Cabe recordar que el tristemente célebre “Plan Australia” lanzado en 2016 apuntaba a una reconversión productiva gradual de los sectores industriales “tradicionales” (ej. textil o metalmecánica), cuyos empleos iban a ser absorbidos por los sectores “dinámicos” y “competitivos” (ej. biotecnología, alimentos y bebidas, software). Claramente, esto no sucedió: los primeros atraviesan una crisis profunda, similar a la de los años ‘90 o la de la última dictadura militar, mientras que los últimos están estancados o inclusive caen.

En efecto, ni siquiera la rama de alimentos y bebidas, emblema de la apuesta por convertirse en el “supermercado del mundo”, escapa a la crisis industrial: este sector exhibió caídas durante los tres años de gestión, según datos oficiales del Indec (-1,2 por ciento en 2016, -0,2 en 2017, -1,5 por ciento en 2018).

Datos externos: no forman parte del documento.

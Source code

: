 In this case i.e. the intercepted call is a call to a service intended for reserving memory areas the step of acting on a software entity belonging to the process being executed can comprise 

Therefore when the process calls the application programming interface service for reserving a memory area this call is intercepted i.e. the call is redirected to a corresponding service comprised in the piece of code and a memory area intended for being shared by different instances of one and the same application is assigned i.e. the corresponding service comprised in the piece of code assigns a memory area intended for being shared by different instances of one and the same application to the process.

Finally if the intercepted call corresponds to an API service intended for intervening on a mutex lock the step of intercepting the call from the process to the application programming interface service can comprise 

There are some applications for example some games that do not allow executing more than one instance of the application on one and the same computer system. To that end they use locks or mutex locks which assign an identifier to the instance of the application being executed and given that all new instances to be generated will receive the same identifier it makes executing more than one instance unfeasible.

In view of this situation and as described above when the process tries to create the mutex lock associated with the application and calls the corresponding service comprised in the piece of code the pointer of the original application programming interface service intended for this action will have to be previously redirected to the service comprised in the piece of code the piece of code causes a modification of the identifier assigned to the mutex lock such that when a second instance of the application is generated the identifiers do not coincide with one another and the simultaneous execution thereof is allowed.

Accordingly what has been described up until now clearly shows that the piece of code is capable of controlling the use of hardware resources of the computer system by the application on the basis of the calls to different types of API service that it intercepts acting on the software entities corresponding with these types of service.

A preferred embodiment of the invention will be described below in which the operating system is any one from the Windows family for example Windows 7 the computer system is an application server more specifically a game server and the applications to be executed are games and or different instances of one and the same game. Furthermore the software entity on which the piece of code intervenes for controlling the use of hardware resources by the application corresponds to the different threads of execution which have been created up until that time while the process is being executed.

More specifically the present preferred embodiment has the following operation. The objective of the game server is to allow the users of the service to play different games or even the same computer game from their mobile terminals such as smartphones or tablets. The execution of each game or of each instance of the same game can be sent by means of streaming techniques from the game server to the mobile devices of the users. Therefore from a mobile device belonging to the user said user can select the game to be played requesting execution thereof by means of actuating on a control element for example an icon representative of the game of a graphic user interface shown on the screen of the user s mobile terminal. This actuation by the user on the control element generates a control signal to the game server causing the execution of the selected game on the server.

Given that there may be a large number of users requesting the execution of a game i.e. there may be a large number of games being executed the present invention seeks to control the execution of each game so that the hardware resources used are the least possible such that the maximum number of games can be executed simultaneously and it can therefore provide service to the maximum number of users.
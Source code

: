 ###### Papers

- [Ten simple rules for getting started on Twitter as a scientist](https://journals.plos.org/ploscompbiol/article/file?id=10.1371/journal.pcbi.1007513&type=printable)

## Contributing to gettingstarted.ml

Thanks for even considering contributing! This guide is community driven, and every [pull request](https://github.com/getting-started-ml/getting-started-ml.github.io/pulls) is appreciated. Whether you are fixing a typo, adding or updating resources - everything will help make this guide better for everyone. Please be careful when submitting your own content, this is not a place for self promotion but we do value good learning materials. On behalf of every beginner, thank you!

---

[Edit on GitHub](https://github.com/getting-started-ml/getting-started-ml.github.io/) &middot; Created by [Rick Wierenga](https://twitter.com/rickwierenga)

Y lo cierto es que, gracias a una feroz apertura comercial, tenemos más bien al mundo en nuestro supermercado, con bienes importados en las góndolas incluso en productos como fruta, verdura y carne.

Lejos del proceso de “reconversión productiva” y “modernización” que planteaba originalmente el gobierno, los sectores industriales atraviesan una situación límite que podemos denominar –reversionando a Schumpeter– “destrucción no creativa”: las empresas que bajan la persiana no dan lugar a nuevos actores en otros sectores hipotéticamente más dinámicos. De hecho, se observa el cierre de empresas que inclusive tendrían potencialidades para crecer, en otro contexto económico y con una serie de políticas de apoyo correctas. Y en simultáneo, no se detecta un nacimiento y reemplazo de estas empresas por otras firmas en ramas de alta productividad, como plantea el gobierno en su mundo virtual.

Las políticas sectoriales son muy pocas y no alcanzan a compensar el adverso contexto macroeconómico y la orientación política general. El caso de la Ley de Compre Nacional es ilustrativo: si bien su espíritu es positivo -utilizar el poder de compra del Estado para desarrollar proveedores locales-, el ajuste fiscal y la paralización de la obra pública implica que no pase de buenas intenciones.  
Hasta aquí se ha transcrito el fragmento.